Nick Bisagno (2002), Sawyer Luthy (2004), and Zach Moss (1999) all joined US Soccer Development Academy teams. Bisagno and Moss played in the Idaho Olympic Development Program (ODP) players, and all three played club soccer for the Boise Nationals Timbers.
Bisagno is playing for the Barcelona Academy in Casa Grande, AZ, where he will stay for at least 11 months. Barcelona, the famed Spainish club, just opened the doors to their first established Academy in America. Real Salt Lake had its headquarters in Casa Grande until it moved back to Salt Lake in July. Barcelona moved in, and included Bisagno in its initial crop of recruits after scouting him at the ODP Championships last January. When RSL opened its residential academy in Arizona, it was the first of its kind. Barcelona has continued the model, with players living in dorms, attending a local high school, and spending the remainder of the day at the state-of-the-art facility, working with some of the top minds in the world.
“Everyone knows their roles and what to do here,” Bisagno said of the high-level environment he now calls home. “The coaches are great."
Moss and Luthy are playing for the Portland Timbers Academy, and are both living with host families in Portland for the time being. The connection between the Timbers with both Idaho ODP and BNT paid off, for Moss and Luthy. They follow in the footsteps of Terrell Lowe, Blake Bodily, and Adrian Arguello by making the jump to Portland.

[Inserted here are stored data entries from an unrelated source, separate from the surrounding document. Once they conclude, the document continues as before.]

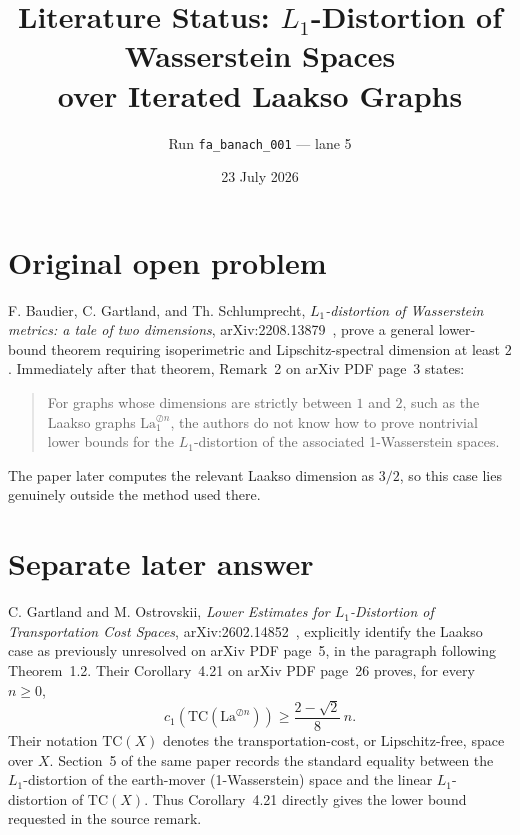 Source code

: \documentclass[11pt]{article}
\title{Literature Status: \(L_1\)-Distortion of Wasserstein Spaces\\
over Iterated Laakso Graphs}
\author{Run \texttt{fa\_banach\_001} --- lane 5}
\date{23 July 2026}
\begin{document}
\maketitle

\begin{center}
\end{center}

\section{Original open problem}

F. Baudier, C. Gartland, and Th. Schlumprecht,
\emph{\(L_1\)-distortion of Wasserstein metrics: a tale of two dimensions},
arXiv:2208.13879~\cite{source}, prove a general lower-bound theorem requiring
isoperimetric and Lipschitz-spectral dimension at least \(2\).
Immediately after that theorem, Remark~2 on arXiv PDF page~3 states:

\begin{quote}
For graphs whose dimensions are strictly between \(1\) and \(2\), such as
the Laakso graphs \(\mathrm{La}_1^{\oslash n}\), the authors do not know how
to prove nontrivial lower bounds for the \(L_1\)-distortion of the associated
1-Wasserstein spaces.
\end{quote}

The paper later computes the relevant Laakso dimension as \(3/2\), so this
case lies genuinely outside the method used there.

\section{Separate later answer}

C. Gartland and M. Ostrovskii,
\emph{Lower Estimates for \(L_1\)-Distortion of Transportation Cost
Spaces}, arXiv:2602.14852~\cite{answerpaper}, explicitly identify the
Laakso case as previously unresolved on arXiv PDF page~5, in the paragraph
following Theorem~1.2.  Their Corollary~4.21 on arXiv PDF page~26 proves,
for every \(n\geq0\),
\[
 c_1\!\left(\mathrm{TC}(\mathrm{La}^{\oslash n})\right)
 \geq \frac{2-\sqrt 2}{8}\,n .
\]
Their notation \(\mathrm{TC}(X)\) denotes the transportation-cost, or
Lipschitz-free, space over \(X\).  Section~5 of the same paper records the
standard equality between the \(L_1\)-distortion of the earth-mover
(1-Wasserstein) space and the linear \(L_1\)-distortion of
\(\mathrm{TC}(X)\).  Thus Corollary~4.21 directly gives the lower bound
requested in the source remark.
\end{document}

“Playing here is an opportunity very few soccer players get and something I'd regret if I didn't take,” Moss said. “It's everything a kid could dream of playing for the Timbers."
Both players have chosen to move to these cities to focus on training and take advantage of the high quality of play and the scouting that comes with it. There is a high level of accountability here, especially from teammates.
"You mess up and you get called out for it, it's the only way us players will get better,” Moss said. “As intimidating as it is, I love it, it makes me better. Here there is no room for sugar coating."
The coaches work to create strong chemistry between the players, while ensuring the environment remains highly competitive. "If you don't perform well one week you will not make the roster for the game," Luthy said.
Practices are described as fast-paced, competitive, and of high intensity. A typical training week requires practice Monday through Thursday, with Fridays spent traveling for Saturday/Sunday games.
What is the Developmental Academy?
Founded in 2007, the US Soccer Developmental Academy (DA) aims to develop world-class players. The DA serves as the top level for youth soccer in the United States, recruiting elite players, with a philosophy of increased training, and more meaningful games using international rules of competition. The academy has 197 clubs; consisting of U-12 to U-18/19 boys, and as of Fall 2017, now includes a girl’s program for ages U-14 to U18/19.